▸ **TASK OBJECTIVE**
Total the lines of the listing below that hold the word "Sparkle". Output nothing except that number.
----
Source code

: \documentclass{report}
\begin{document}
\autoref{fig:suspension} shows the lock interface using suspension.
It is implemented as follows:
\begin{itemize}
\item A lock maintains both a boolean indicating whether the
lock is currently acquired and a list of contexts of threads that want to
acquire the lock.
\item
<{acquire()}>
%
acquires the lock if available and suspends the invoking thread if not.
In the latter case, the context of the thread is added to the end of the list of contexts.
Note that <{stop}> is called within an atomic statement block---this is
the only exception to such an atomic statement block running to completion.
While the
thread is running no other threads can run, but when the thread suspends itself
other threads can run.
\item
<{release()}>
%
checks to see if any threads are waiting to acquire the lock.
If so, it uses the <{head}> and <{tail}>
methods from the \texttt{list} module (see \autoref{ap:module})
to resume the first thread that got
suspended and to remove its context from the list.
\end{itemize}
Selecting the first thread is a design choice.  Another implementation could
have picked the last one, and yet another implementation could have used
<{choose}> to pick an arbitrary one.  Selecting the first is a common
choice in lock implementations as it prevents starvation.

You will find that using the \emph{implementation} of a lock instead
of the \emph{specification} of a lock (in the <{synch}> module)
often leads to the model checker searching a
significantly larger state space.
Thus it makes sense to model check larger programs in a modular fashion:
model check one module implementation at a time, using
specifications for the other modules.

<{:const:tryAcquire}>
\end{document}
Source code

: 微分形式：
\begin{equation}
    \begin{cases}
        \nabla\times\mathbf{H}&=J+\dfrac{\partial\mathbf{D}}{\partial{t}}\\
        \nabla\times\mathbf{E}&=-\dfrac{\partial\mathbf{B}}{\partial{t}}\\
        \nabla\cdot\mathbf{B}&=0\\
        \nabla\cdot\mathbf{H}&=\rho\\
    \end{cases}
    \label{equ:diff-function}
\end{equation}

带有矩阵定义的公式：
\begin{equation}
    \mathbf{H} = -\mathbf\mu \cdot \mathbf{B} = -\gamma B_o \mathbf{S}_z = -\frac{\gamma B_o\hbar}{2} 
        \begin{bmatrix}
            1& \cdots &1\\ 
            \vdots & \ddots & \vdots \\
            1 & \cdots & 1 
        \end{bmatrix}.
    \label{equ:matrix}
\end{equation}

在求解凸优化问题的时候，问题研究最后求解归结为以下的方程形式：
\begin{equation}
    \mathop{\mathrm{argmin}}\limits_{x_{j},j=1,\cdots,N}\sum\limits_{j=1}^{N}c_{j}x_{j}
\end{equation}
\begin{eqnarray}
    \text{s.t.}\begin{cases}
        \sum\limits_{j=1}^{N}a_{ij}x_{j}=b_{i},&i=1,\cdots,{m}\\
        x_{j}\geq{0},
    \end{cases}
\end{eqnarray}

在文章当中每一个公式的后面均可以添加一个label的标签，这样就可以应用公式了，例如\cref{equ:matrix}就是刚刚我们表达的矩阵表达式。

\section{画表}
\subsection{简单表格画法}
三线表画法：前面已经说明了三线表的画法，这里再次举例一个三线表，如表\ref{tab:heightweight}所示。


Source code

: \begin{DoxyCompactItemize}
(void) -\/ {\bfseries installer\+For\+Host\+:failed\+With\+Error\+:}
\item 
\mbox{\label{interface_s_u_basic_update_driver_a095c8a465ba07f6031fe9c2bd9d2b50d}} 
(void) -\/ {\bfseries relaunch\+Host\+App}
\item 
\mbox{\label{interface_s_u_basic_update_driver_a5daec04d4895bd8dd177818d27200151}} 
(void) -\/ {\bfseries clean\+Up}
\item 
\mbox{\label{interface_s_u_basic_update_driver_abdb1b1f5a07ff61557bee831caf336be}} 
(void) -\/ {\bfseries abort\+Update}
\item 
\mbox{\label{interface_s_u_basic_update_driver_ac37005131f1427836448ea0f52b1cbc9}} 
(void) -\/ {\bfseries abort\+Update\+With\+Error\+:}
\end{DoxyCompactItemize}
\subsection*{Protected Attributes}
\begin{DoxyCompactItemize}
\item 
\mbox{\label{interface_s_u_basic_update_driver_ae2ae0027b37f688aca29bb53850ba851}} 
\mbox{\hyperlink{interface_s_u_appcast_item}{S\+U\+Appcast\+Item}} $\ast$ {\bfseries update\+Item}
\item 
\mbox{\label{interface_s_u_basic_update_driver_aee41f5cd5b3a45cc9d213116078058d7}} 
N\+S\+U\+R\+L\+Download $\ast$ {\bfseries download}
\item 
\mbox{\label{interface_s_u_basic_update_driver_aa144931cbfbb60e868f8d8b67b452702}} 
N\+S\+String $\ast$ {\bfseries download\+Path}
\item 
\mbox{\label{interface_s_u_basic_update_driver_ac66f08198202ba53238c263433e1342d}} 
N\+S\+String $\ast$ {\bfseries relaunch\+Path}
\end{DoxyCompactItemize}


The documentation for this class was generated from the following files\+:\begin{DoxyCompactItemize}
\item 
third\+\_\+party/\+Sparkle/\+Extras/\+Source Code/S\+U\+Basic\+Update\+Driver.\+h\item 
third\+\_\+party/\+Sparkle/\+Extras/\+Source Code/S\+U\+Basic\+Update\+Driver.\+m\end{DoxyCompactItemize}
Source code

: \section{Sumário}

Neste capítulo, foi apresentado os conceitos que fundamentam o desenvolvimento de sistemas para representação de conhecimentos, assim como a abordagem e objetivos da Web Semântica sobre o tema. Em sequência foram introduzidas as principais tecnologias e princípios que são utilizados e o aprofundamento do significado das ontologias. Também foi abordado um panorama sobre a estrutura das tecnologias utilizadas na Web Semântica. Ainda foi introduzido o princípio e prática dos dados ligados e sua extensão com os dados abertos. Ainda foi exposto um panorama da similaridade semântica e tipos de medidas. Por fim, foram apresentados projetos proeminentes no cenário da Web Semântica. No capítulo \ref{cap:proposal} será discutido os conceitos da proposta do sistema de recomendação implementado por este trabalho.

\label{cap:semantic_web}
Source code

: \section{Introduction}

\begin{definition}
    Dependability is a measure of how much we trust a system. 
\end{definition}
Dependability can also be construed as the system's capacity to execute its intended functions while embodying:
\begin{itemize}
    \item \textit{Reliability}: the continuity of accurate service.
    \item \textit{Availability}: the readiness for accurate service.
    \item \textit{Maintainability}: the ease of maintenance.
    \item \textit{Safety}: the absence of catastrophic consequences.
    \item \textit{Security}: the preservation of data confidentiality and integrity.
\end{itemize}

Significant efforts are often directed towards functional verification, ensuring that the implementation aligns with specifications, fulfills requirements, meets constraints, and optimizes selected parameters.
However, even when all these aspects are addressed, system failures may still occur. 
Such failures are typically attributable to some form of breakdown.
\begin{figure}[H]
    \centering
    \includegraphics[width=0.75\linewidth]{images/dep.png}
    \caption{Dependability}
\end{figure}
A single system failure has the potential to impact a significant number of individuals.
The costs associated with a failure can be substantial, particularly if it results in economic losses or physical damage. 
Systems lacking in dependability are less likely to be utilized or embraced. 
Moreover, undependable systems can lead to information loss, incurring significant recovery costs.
----
▸ **TASK RESULT**
2